Radio Station Visit #134 – College Radio Station WHIP at Temple University

On a Friday evening in October, I traveled to Temple University in Philadelphia to see college radio station WHIP (pronounced W-H-I-P). As I approached its TECH Center building home, buses in the area were idling nearby, collecting passengers for a Temple football game that night. When I arrived at the station, WHIP’s General Manager Ed LeFurge and Program Director Eric White greeted me and welcomed me for a tour and chat.

Temple banner en route to WHIP. Photo: J. Waits

Temple banner en route to WHIP. Photo: J. Waits

LeFurge and White are passionate spokespeople for WHIP and enthusiastically shared with me some recent successes. A student-run station with around 100 participants and 18 student staff, WHIP has a long tradition of sports programming, although we spoke quite a bit about the growth of its news department and the diversity of its music shows. I was there on October 21, just a few weeks prior to the presidential election and was told about the station’s plans for election night coverage from a campus bar. In the preceding months, numerous station personnel had received press credentials for various political events, including debates. Additionally, WHIP had gotten interviews with both national and local officials, sometimes even before major news outlets.

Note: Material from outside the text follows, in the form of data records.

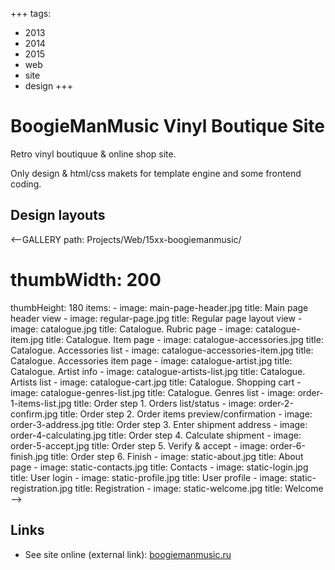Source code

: +++
tags:
  - 2013
  - 2014
  - 2015
  - web
  - site
  - design
+++

# BoogieManMusic Vinyl Boutique Site

Retro vinyl boutiquue & online shop site.

Only design & html/css makets for template engine and some frontend coding.

## Design layouts

<--GALLERY
  path: Projects/Web/15xx-boogiemanmusic/
  # thumbWidth: 200
  thumbHeight: 180
  items:
    -
      image: main-page-header.jpg
      title: Main page header view
    -
      image: regular-page.jpg
      title: Regular page layout view
    -
      image: catalogue.jpg
      title: Catalogue. Rubric page
    -
      image: catalogue-item.jpg
      title: Catalogue. Item page
    -
      image: catalogue-accessories.jpg
      title: Catalogue. Accessories list
    -
      image: catalogue-accessories-item.jpg
      title: Catalogue. Accessories item page
    -
      image: catalogue-artist.jpg
      title: Catalogue. Artist info
    -
      image: catalogue-artists-list.jpg
      title: Catalogue. Artists list
    -
      image: catalogue-cart.jpg
      title: Catalogue. Shopping cart
    -
      image: catalogue-genres-list.jpg
      title: Catalogue. Genres list
    -
      image: order-1-items-list.jpg
      title: Order step 1. Orders list/status
    -
      image: order-2-confirm.jpg
      title: Order step 2. Order items preview/confirmation
    -
      image: order-3-address.jpg
      title: Order step 3. Enter shipment address
    -
      image: order-4-calculating.jpg
      title: Order step 4. Calculate shipment
    -
      image: order-5-accept.jpg
      title: Order step 5. Verify & accept
    -
      image: order-6-finish.jpg
      title: Order step 6. Finish
    -
      image: static-about.jpg
      title: About page
    -
      image: static-contacts.jpg
      title: Contacts
    -
      image: static-login.jpg
      title: User login
    -
      image: static-profile.jpg
      title: User profile
    -
      image: static-registration.jpg
      title: Registration
    -
      image: static-welcome.jpg
      title: Welcome
-->

## Links

- See site online (external link): [boogiemanmusic.ru](http://boogiemanmusic.ru)
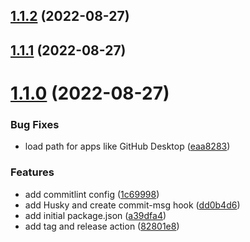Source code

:## [1.1.2](https://github.com/smithtimmytim/dotfiles/compare/v1.1.1...v1.1.2) (2022-08-27)

## [1.1.1](https://github.com/smithtimmytim/dotfiles/compare/v1.1.0...v1.1.1) (2022-08-27)

# [1.1.0](https://github.com/smithtimmytim/dotfiles/compare/v1.0.0...v1.1.0) (2022-08-27)


### Bug Fixes

* load path for apps like GitHub Desktop ([eaa8283](https://github.com/smithtimmytim/dotfiles/commit/eaa82834574a171f52b84b7bb7477099652517ba))


### Features

* add commitlint config ([1c69998](https://github.com/smithtimmytim/dotfiles/commit/1c69998bea341566b3fce28add1c41f64e6546e8))
* add Husky and create commit-msg hook ([dd0b4d6](https://github.com/smithtimmytim/dotfiles/commit/dd0b4d6c0c03766ff22d8eaaed4e834fce9b41ca))
* add initial package.json ([a39dfa4](https://github.com/smithtimmytim/dotfiles/commit/a39dfa49f618a235b1e56f85583c9444dc770caf))
* add tag and release action ([82801e8](https://github.com/smithtimmytim/dotfiles/commit/82801e85bf74f5bdf1cdecfe90963007963f3f21))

WHIP Sports logo on the college radio station's wall. Photo: J. Waits

WHIP Sports logo on the college radio station’s wall. Photo: J. Waits

WHIP has also made an effort to connect with both radio industry professionals and college radio peers. One of the first things that we talked about was the Temple University Radio Networking Summit (T.U.R.N.S.) that had been held six months prior to my visit. WHIP organized the event, inviting guest speakers and students from around 20 local colleges for a day of panels and networking. LeFurge and White told me that after the election they would begin planning for the April, 2017 event. As it turns out, the next T.U.R.N.S. will take place this Thursday, April 27 at Temple University. In speaking of last year’s event, LeFurge recounted, “It was a really nice event that brought people together to network, to meet people and learn a little bit more about the radio business.”

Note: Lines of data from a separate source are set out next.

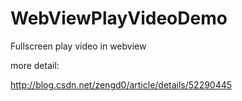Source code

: # WebViewPlayVideoDemo

Fullscreen play video in webview

more detail:

http://blog.csdn.net/zengd0/article/details/52290445
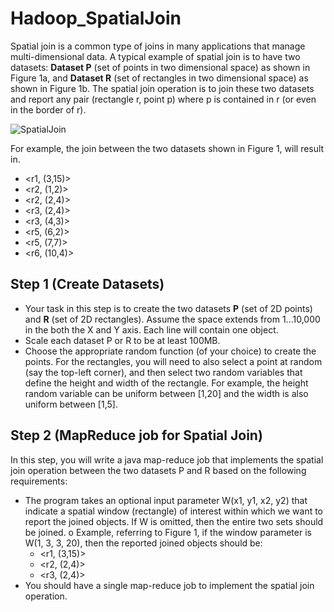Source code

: # Hadoop_SpatialJoin

Spatial join is a common type of joins in many applications that manage multi-dimensional data. A typical example of spatial join is to have two datasets: **Dataset P** (set of points in two dimensional space) as shown in Figure 1a, and **Dataset R** (set of rectangles in two dimensional space) as shown in Figure 1b. The spatial join operation is to join these two datasets and report any pair (rectangle r, point p) where p is contained in r (or even in the border of r).

![SpatialJoin](http://farm9.staticflickr.com/8119/8691360812_ff10a44097.jpg)

For example, the join between the two datasets shown in Figure 1, will result in.
   - \<r1, (3,15)\> 
   - \<r2, (1,2)\> 
   - \<r2, (2,4)\> 
   - \<r3, (2,4)\> 
   - \<r3, (4,3)\> 
   - \<r5, (6,2)\> 
   - \<r5, (7,7)\> 
   - \<r6, (10,4)\> 

Step 1 (Create Datasets)
---

- Your task in this step is to create the two datasets **P** (set of 2D points) and **R** (set of 2D rectangles). Assume the space extends from 1...10,000 in the both the X and Y axis. Each line will contain one object.
- Scale each dataset P or R to be at least 100MB.
- Choose the appropriate random function (of your choice) to create the points. For the rectangles, you
will need to also select a point at random (say the top-left corner), and then select two random variables that define the height and width of the rectangle. For example, the height random variable can be uniform between [1,20] and the width is also uniform between [1,5].

Step 2 (MapReduce job for Spatial Join)
---

In this step, you will write a java map-reduce job that implements the spatial join operation between the two datasets P and R based on the following requirements:

- The program takes an optional input parameter W(x1, y1, x2, y2) that indicate a spatial window
(rectangle) of interest within which we want to report the joined objects. If W is omitted, then the entire two sets should be joined.
o Example, referring to Figure 1, if the window parameter is W(1, 3, 3, 20), then the reported joined objects should be:
   - \<r1, (3,15)\> 
   - \<r2, (2,4)\> 
   - \<r3, (2,4)\>
- You should have a single map-reduce job to implement the spatial join operation.
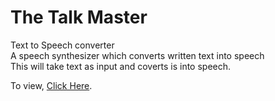 # The Talk Master
Text to Speech converter
<br>
A speech synthesizer which converts written text into speech
<br>
This will take text as input and coverts is into speech.
<br>
<p>To view, <a href="https://thetalkmaster.netlify.app/" target="_blank">Click Here</a>.</p>


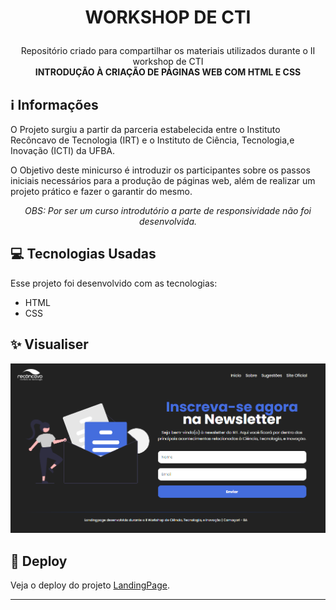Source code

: # <p align="center">WORKSHOP DE CTI</p>

<p align="center">
  Repositório criado para compartilhar os materiais utilizados durante o II workshop de CTI <br>
  <strong>INTRODUÇÃO À CRIAÇÃO DE PÁGINAS WEB COM HTML E CSS</strong>
 <br>
 
## ℹ️ Informações
O Projeto surgiu a partir da parceria estabelecida entre o Instituto Recôncavo de Tecnologia (IRT) e o Instituto de Ciência, Tecnologia,e Inovação (ICTI) da UFBA.

O Objetivo deste minicurso é introduzir os participantes sobre os passos iniciais necessários para a produção de páginas web, além de realizar um projeto prático e fazer o garantir do mesmo.

<p align="center">
<i>OBS: Por ser um curso introdutório a parte de responsividade não foi desenvolvida.</i>

## 💻 Tecnologias Usadas

Esse projeto foi desenvolvido com as tecnologias:

- HTML
- CSS

## ✨ Visualiser

![alt text](https://raw.githubusercontent.com/antonioscn/workshopCTI/main/page.png)
 
 
## 🔗 Deploy
  Veja o deploy do projeto [LandingPage](https://antonioscn.github.io/workshopCTI/).

---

WHIP studio. Photo: J. Waits

WHIP studio. Photo: J. Waits

An internet-only, student-run radio station today, WHIP originally launched over campus-only FM in 2000. Student radio has existed on campus much longer, however, with campus-only AM carrier current radio station WRTI (the call letters refer to its educational leanings and stood for Radio Technical Institute) emerging in 1948 (read about its early history here) and continuing until 1968. According to a timeline on the WRTI website, WRTI got an FM license in 1953. The new WRTI-FM went all jazz in 1969 and shifted to a jazz/classical format in 1997.

Audio equipment at WHIP. Photo: J. Waits

Audio equipment at WHIP. Photo: J. Waits

WRTI-AM was student-run from 1948 to 1968 and it was interesting to learn from a WRTI history website that WRTI collaborated with other local college radio stations in a “collegiate network.” I’ve been working on digging up the history of Haverford College’s radio station and had come across evidence of another similar network in the Philadelphia area in the 1940s. According to the WRTI history website, “On February 21, 1949, WRTI joined ‘The Philadelphia Inquirer Collegiate Network.’ This local hook-up connected the campus stations of Temple University, Swarthmore College and the University of Pennsylvania (WRTI, WXPN and WSRN). At that time, WRTI broadcast from 12 noon until 11 pm with WRTI programs airing from noon ’til 6 and then network programming from Swarthmore and Penn.”

Recording sign at WHIP. Photo: J. Waits

Recording sign at WHIP. Photo: J. Waits

Today, WRTI-FM is a professionally-run public radio station with little interaction with student-run WHIP. According to LeFurge, the stations are very different. He explained, “They’re a specific platform. They play classical, jazz music. We do everything.” It had been decades since there had been a true college radio station on campus, so the creation of WHIP created more opportunities for students. White surmised, “I just think…It was a really kind of a sad thing when RTI stopped with student workers…or at least…slowed that down… And when we got brought back… I think that we really kind of just brought that sense of life back into…radio.”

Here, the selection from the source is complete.